§ **WHAT THE TASK ASKS**:
Report back each line of the data that contains the word "configs".

[Records from a dataset]
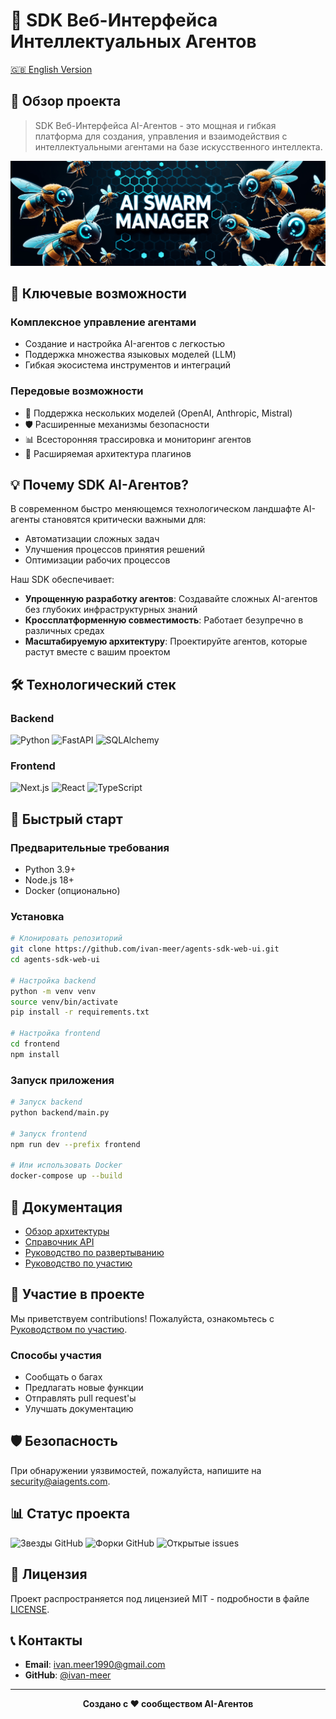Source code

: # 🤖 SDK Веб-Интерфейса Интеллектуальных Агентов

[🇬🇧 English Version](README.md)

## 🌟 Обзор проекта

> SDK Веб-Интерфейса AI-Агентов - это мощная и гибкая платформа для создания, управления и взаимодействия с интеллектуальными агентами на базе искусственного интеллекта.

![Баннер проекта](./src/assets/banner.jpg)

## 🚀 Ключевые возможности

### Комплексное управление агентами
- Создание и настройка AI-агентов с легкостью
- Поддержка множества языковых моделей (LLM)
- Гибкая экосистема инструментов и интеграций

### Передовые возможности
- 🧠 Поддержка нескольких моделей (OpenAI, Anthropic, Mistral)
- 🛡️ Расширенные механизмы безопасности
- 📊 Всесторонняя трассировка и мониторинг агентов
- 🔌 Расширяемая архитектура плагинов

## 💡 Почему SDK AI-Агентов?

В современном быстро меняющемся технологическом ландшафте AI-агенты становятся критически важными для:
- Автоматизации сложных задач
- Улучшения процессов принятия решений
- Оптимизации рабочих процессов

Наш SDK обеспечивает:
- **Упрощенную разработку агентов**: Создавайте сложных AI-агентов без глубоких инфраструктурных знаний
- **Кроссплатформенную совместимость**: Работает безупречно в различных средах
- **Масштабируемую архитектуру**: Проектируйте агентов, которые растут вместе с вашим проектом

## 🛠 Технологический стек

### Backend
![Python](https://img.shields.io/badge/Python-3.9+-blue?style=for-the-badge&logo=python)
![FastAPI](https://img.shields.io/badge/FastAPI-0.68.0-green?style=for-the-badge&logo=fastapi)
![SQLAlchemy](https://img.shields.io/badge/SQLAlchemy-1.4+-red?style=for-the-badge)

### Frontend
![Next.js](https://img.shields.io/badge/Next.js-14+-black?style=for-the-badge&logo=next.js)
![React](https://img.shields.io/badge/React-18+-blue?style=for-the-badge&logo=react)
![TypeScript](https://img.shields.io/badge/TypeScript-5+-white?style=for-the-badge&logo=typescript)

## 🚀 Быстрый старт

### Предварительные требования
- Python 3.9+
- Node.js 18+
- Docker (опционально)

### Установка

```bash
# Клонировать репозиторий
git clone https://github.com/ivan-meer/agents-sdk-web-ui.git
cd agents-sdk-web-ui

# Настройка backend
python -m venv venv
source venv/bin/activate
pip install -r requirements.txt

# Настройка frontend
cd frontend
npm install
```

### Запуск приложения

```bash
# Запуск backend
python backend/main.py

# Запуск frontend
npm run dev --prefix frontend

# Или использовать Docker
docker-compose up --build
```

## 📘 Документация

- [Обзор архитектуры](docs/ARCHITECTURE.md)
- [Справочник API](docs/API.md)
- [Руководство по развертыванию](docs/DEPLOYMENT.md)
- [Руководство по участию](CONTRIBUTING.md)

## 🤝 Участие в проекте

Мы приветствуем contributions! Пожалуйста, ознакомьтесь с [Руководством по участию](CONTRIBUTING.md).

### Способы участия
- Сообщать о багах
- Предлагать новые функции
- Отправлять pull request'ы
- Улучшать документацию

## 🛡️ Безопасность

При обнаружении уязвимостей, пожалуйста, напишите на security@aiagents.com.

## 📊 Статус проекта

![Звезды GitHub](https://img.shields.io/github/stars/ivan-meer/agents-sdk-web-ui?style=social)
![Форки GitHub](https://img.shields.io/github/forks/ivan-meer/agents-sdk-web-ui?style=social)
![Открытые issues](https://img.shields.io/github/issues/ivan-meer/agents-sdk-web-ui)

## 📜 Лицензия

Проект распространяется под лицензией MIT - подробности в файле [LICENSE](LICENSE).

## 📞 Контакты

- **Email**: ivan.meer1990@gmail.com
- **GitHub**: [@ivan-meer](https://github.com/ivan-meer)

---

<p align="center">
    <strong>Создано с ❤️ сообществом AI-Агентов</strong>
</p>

...

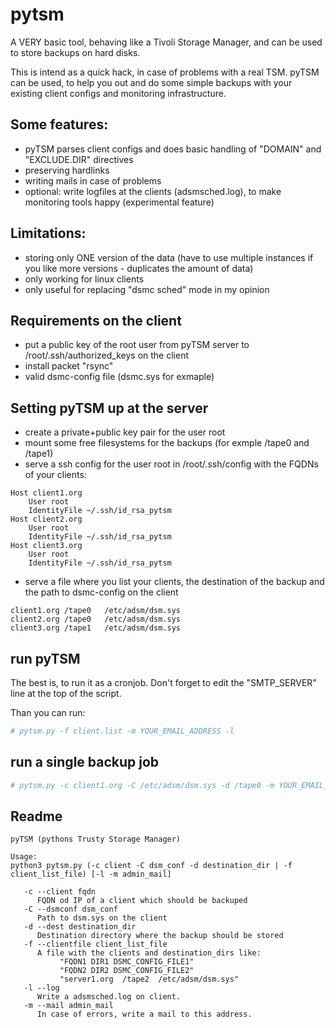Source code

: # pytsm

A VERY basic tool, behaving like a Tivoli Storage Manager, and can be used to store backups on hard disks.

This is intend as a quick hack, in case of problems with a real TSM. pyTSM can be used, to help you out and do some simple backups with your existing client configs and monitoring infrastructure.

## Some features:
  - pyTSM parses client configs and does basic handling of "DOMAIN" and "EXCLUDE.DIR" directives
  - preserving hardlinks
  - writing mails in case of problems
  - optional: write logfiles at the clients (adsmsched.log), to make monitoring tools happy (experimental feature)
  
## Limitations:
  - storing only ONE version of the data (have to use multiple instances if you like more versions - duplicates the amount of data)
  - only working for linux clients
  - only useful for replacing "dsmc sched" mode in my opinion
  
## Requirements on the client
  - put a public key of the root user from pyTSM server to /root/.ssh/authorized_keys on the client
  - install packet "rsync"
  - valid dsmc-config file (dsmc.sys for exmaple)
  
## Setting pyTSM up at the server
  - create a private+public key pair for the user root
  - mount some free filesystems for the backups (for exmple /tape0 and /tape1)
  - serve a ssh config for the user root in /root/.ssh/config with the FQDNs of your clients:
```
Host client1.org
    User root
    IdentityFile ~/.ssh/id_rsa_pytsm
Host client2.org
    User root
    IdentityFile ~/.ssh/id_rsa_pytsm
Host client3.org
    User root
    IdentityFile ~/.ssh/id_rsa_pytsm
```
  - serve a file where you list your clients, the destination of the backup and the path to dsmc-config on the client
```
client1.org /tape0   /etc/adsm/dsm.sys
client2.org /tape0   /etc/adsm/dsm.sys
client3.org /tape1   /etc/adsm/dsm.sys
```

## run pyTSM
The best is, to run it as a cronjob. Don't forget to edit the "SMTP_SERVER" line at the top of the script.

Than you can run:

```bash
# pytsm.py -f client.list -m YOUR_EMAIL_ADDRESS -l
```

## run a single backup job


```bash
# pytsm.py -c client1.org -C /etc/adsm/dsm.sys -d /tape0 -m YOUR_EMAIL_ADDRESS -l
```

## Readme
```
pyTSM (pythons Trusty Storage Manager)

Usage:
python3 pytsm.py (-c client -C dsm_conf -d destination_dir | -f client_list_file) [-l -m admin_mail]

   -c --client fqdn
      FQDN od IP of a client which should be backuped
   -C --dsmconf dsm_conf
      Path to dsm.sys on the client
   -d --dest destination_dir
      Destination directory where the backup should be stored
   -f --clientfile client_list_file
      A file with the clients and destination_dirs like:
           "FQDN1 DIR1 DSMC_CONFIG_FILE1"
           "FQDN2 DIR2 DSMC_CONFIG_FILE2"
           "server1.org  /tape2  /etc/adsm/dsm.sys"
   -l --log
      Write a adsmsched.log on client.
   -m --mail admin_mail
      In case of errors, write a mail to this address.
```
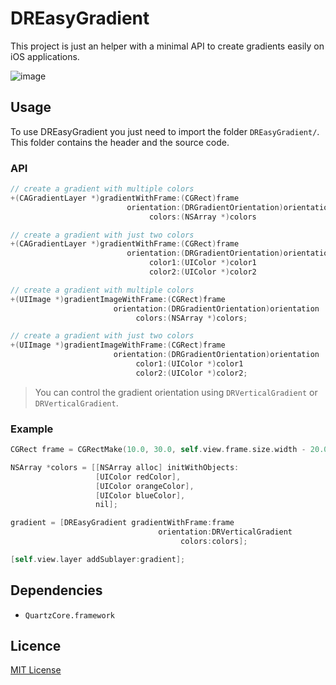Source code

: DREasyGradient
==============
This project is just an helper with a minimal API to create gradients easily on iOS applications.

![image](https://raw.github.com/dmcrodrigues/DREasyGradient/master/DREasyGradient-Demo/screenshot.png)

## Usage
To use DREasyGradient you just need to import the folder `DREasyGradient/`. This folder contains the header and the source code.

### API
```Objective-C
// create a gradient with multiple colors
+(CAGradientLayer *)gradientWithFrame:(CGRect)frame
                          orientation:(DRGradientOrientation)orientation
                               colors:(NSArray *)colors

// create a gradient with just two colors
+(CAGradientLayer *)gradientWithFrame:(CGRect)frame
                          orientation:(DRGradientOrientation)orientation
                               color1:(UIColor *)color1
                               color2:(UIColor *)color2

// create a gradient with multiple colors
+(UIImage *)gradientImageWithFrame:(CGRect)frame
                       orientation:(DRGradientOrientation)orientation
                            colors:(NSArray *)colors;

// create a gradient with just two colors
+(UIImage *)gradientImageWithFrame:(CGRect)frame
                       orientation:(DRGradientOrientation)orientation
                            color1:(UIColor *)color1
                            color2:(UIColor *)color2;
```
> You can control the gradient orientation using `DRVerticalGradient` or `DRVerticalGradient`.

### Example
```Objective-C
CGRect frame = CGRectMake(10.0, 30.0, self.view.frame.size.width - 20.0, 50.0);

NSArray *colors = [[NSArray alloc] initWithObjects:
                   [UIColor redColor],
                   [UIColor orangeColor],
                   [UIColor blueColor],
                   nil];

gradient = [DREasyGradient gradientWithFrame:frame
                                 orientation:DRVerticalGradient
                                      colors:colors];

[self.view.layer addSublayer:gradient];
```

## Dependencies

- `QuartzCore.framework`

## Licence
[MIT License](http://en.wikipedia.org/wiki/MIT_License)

§ **WRITTEN REPLY**:
This is intend as a quick hack, in case of problems with a real TSM. pyTSM can be used, to help you out and do some simple backups with your existing client configs and monitoring infrastructure.
  - pyTSM parses client configs and does basic handling of "DOMAIN" and "EXCLUDE.DIR" directives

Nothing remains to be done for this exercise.